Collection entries
=== Section Start ===

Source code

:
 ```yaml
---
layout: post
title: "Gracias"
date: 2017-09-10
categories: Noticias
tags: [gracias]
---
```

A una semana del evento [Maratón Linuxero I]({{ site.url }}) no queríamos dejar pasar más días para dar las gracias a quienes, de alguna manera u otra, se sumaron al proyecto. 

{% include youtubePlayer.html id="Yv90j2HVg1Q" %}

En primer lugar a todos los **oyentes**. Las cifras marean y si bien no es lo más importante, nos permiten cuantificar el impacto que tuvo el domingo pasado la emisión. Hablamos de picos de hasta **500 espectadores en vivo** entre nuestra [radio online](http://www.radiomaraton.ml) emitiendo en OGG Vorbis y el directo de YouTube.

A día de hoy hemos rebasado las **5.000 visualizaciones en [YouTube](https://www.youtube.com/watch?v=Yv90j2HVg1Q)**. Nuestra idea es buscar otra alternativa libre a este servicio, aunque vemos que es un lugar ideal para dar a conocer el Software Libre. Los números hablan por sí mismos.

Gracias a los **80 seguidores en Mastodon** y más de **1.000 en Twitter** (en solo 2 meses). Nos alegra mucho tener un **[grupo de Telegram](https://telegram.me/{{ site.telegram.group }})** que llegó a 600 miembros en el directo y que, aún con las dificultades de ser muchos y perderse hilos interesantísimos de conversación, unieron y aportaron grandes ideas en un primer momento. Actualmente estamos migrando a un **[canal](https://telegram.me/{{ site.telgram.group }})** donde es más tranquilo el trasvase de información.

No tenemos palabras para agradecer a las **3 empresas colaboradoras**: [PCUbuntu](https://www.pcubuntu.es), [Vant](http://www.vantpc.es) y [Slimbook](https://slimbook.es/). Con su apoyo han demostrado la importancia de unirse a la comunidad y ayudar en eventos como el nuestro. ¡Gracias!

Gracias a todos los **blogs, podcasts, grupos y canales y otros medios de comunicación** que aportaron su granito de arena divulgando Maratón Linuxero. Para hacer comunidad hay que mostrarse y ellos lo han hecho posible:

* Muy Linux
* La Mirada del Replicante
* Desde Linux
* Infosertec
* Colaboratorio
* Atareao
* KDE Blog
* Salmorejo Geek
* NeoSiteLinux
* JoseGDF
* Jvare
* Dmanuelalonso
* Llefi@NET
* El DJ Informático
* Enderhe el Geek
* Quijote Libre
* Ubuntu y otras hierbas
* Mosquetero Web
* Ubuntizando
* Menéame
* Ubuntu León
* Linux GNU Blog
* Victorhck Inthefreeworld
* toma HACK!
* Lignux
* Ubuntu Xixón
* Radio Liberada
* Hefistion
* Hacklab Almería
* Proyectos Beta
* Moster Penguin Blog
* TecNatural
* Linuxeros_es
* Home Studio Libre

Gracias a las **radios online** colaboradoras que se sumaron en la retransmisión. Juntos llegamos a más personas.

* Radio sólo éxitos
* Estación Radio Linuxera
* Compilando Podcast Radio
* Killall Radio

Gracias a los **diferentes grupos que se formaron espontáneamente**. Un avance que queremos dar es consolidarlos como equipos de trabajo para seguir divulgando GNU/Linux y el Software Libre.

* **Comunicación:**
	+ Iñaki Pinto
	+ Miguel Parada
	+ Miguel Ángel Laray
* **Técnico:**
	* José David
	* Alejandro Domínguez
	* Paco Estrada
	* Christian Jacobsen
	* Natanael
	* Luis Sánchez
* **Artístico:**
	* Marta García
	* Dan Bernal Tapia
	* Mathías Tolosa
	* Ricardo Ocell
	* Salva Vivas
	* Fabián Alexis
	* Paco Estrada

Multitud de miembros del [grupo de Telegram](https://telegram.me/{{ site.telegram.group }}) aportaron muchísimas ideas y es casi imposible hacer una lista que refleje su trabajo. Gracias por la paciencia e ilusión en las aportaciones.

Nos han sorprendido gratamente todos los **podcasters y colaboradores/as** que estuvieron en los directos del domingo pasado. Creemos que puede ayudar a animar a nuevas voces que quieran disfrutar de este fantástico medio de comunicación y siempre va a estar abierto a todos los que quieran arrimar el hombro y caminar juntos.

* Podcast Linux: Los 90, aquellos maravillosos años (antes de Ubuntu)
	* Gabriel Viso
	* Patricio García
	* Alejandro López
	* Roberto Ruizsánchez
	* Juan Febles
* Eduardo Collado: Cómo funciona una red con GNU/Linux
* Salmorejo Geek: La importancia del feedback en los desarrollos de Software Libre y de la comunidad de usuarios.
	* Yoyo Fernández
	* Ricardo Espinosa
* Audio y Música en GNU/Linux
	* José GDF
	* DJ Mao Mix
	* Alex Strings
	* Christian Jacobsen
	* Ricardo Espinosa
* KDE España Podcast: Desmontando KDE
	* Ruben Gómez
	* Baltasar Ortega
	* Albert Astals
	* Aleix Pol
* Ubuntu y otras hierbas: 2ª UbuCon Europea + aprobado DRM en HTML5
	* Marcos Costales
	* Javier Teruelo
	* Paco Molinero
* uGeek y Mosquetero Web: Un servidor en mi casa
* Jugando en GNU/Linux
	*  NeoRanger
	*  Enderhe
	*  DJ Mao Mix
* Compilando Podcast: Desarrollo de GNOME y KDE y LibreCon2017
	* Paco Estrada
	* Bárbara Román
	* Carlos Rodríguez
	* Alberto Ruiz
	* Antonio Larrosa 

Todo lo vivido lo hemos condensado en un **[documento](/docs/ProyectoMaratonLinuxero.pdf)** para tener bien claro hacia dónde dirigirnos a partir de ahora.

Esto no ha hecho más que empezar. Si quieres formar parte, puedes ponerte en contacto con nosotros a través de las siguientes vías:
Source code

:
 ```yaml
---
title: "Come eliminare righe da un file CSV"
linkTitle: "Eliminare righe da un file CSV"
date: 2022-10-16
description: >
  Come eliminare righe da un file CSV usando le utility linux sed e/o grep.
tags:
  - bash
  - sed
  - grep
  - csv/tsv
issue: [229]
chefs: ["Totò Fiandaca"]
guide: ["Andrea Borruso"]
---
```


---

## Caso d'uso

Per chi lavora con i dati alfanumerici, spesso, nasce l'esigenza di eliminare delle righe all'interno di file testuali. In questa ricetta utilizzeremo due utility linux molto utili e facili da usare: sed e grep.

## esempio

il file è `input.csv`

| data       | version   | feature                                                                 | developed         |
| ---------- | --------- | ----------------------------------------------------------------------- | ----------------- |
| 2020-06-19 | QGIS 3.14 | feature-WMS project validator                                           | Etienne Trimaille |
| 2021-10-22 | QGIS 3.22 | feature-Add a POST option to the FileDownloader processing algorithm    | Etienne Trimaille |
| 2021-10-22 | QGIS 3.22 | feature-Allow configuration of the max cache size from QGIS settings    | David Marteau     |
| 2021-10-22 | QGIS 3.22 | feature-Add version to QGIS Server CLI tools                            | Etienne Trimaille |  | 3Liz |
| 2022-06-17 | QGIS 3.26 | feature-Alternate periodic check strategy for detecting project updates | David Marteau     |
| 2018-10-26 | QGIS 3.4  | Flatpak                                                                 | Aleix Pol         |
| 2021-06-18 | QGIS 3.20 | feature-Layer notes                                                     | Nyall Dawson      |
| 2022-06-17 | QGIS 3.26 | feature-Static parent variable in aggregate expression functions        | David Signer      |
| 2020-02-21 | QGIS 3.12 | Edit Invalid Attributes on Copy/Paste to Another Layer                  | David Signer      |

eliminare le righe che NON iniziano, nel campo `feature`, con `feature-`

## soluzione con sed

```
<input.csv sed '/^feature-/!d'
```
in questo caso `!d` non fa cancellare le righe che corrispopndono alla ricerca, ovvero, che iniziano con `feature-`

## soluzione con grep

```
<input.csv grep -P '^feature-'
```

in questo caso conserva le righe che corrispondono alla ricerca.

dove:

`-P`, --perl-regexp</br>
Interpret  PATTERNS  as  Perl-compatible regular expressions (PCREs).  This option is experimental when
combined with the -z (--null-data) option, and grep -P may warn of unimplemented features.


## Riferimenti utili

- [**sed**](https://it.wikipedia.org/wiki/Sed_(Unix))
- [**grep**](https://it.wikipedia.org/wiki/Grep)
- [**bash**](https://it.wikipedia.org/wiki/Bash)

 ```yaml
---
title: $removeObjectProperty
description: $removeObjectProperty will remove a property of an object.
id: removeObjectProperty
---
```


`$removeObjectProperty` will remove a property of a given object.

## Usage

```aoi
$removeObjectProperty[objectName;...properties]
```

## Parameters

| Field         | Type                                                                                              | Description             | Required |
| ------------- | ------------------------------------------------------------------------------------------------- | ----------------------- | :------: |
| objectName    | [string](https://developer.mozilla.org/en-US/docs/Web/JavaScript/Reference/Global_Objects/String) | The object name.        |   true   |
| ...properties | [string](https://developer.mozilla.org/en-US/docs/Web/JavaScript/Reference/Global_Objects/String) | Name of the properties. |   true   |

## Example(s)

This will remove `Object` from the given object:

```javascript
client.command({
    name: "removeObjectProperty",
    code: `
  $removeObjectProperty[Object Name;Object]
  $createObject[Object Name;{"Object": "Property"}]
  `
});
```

=== Section End ===

__What is needed__. The lines from the beginning of the records through the line containing "A día de hoy" should be reproduced exactly. Include nothing else.

__Response__.
Source code

:
 ```yaml
---
layout: post
title: "Gracias"
date: 2017-09-10
categories: Noticias
tags: [gracias]
---
```

A una semana del evento [Maratón Linuxero I]({{ site.url }}) no queríamos dejar pasar más días para dar las gracias a quienes, de alguna manera u otra, se sumaron al proyecto. 

{% include youtubePlayer.html id="Yv90j2HVg1Q" %}

En primer lugar a todos los **oyentes**. Las cifras marean y si bien no es lo más importante, nos permiten cuantificar el impacto que tuvo el domingo pasado la emisión. Hablamos de picos de hasta **500 espectadores en vivo** entre nuestra [radio online](http://www.radiomaraton.ml) emitiendo en OGG Vorbis y el directo de YouTube.

A día de hoy hemos rebasado las **5.000 visualizaciones en [YouTube](https://www.youtube.com/watch?v=Yv90j2HVg1Q)**. Nuestra idea es buscar otra alternativa libre a este servicio, aunque vemos que es un lugar ideal para dar a conocer el Software Libre. Los números hablan por sí mismos.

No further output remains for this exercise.